When anti-gun lawmakers in Pennsylvania want to derail a pro-Second Amendment bill, the first amendment they usually reach for is a ban on pigeon shooting. The ban is opposed by NRA, but they know they can pull a few lawmakers off from the coalition who will vote in favor of the ban. It’s basically their own little poison pill amendment.

Well, it looks like the sponsors finally decided to attach it to a non-gun bill today. If it hasn’t already happened, then it’s expected to get a vote today as an amendment on a bill that bans the consumption of cats and dogs. I don’t see any votes on the Senate Judiciary website for an amendment, nor do I see any amendments from the Senate on the bill history page.

It will be an interesting issue if this does end up going to a vote on a non-gun bill. It takes one of the biggest tools of the anti-gunners off of the table for stalling future pro-rights legislation. That’s typically a good thing. It’s an issue where I don’t think the activity should be banned, but the fact is that it’s an uphill climb to defeat the ban every time it comes up. I really hate the idea of throwing any member of the shooting community under the bus, but I’m also kind of tired of seeing everything else sidelined because of this one issue.

We’ll see how it works out – if it’s going to be a continuing issue for gun bills or if it was pulled from the calendar again.

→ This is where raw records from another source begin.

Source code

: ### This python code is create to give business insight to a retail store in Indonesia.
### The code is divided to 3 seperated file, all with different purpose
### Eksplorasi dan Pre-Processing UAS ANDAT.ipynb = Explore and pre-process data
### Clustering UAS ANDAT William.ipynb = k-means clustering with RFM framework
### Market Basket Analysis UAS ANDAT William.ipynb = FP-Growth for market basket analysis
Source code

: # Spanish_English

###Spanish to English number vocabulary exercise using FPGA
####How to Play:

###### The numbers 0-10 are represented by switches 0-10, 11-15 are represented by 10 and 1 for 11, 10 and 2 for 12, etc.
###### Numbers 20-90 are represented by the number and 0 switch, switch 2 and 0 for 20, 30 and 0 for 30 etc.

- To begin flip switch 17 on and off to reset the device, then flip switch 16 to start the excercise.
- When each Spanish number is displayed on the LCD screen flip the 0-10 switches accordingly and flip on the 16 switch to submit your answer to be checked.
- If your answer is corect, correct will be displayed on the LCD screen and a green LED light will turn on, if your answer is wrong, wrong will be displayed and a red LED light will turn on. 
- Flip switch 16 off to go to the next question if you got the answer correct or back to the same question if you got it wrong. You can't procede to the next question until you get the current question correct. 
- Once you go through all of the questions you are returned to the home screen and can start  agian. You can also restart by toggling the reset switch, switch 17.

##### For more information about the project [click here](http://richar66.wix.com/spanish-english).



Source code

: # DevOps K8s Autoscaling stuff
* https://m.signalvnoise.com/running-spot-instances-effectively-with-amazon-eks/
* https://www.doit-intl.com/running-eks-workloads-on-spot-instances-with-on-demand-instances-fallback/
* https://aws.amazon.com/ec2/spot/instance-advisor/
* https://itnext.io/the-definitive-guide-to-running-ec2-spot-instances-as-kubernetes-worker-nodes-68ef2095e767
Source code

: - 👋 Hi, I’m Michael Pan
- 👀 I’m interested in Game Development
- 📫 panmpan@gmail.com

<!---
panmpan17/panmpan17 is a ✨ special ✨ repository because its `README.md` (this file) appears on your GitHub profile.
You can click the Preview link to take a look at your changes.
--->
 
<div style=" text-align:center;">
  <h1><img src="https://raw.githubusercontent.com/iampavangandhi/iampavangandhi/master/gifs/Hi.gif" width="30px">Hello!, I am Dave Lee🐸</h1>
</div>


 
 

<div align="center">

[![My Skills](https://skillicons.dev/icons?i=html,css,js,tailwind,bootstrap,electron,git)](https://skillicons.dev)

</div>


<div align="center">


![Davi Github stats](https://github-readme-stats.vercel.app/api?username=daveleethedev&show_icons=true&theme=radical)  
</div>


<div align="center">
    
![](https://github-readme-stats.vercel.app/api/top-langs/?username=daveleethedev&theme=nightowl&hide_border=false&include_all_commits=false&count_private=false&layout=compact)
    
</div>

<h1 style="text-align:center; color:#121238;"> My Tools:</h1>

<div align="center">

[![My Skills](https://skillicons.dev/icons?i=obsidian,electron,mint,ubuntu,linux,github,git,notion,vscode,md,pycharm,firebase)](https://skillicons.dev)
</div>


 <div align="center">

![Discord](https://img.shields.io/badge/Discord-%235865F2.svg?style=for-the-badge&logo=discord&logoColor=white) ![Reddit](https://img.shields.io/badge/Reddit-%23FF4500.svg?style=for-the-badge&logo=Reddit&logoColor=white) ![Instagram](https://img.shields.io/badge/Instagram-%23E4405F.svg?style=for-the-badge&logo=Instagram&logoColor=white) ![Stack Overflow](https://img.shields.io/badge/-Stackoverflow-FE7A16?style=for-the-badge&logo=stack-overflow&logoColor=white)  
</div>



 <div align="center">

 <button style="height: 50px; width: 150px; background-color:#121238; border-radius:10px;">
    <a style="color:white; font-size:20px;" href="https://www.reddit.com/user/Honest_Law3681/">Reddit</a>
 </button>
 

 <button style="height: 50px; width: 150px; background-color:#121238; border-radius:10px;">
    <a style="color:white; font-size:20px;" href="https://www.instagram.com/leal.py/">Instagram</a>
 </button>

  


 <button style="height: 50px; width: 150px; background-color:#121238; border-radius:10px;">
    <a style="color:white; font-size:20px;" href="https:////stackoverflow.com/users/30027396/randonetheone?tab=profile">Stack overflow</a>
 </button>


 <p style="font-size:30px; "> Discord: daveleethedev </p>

20 Responses to “The Dreaded Pigeon Shoot Ban”

  1. Asdfjkl says:

    There is no “right” to shoot animals as they try to escape from cages. I wouldn’t go out of my way to ban pigeon shoots, but I’m definitely opposed to them as a personal choice and wouldn’t hesitate to throw these “sportsmen” under the bus if they were holding up more important things.

  2. Patrick says:

    We aren’t throwing them under the bus. They throw captive animals from cages and then shoot them, for fun. Just because they torture the damn things with guns doesn’t make it a gun issue.

    Shooting a captive animal for giggles is not “hunting”, nor is it livestock processing.

    I am hardly squeamish. I slaughter and process chickens, ducks, geese, turkeys and hogs on my own farm and don’t relish killing them for fun. I know bad things when I see them. There is no right to kill captive things for fun.

    Like Bitter, I’ve never thought of standing up and working against this. But if it goes, I wouldn’t shed any tears.

  3. Sebastian says:

    Do we really need to ban eating cats and dogs?

    • Patrick says:

      I’ve eaten dog.

      The answer to your question probably depends on the breed.

    • RP says:

      Do we need half the shit the general assembly wastes their time on? I wish we had a part-time legislature like other states have. I don’t like having 253 politicians up to no good as a full-time job, year-round job.

    • Akatsukami says:

      If you want to starve out Hussein Obama…

  4. mike says:

    Maybe this will be a wake-up call for the Fudds. But if pigeon shoots are banned, they can always drop some trout in barrels and go fishing instead.

  5. Skullz says:

    First they came for the socialists….

    I don’t shoot pigeons for fun, I shoot them for money. I’ve shot a lot of gun games – sporting clays, trap, IDPA, 3 gun, etc. – and I’ve made more money at one PA Flyers event than I made in total at all of the other games.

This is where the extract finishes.